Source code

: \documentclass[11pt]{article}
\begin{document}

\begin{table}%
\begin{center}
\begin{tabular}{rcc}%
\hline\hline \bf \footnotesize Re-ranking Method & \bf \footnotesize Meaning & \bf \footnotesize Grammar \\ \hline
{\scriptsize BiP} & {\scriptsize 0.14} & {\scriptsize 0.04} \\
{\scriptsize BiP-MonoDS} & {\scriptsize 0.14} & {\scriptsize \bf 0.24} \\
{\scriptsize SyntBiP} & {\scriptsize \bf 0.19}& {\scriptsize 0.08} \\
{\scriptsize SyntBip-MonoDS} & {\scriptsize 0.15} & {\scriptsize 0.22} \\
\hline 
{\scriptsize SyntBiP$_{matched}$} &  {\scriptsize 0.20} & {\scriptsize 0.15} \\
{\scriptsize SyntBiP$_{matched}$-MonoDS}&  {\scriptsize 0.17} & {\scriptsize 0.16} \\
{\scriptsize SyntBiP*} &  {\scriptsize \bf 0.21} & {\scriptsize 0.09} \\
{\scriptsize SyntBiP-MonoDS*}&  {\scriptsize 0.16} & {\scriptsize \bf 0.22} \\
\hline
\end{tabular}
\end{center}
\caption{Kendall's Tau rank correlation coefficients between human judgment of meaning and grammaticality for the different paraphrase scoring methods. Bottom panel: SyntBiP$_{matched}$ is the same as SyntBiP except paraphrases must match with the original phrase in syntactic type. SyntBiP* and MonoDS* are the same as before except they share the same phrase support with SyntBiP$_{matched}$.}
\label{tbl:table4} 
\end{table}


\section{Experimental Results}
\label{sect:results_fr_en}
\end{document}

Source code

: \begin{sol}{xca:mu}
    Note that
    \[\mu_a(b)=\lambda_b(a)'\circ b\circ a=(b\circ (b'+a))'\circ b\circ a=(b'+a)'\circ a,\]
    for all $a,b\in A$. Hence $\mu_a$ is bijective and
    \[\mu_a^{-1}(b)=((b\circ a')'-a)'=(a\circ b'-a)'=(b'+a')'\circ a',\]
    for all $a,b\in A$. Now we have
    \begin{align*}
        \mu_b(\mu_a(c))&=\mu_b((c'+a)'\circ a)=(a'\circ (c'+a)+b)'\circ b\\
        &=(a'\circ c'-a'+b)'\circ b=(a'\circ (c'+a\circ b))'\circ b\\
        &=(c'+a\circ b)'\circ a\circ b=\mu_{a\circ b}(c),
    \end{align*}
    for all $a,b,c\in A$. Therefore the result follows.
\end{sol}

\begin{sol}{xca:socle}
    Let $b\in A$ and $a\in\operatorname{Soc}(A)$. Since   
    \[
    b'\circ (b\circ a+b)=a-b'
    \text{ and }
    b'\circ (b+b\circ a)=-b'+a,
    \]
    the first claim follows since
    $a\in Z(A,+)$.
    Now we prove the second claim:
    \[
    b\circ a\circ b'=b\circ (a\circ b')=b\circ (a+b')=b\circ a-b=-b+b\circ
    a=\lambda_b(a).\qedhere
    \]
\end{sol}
....
TASK ITEM: All lines of the listing holding the string "claim" must be returned, copied as they stand.

TASK RESPONSE:
    the first claim follows since
    Now we prove the second claim:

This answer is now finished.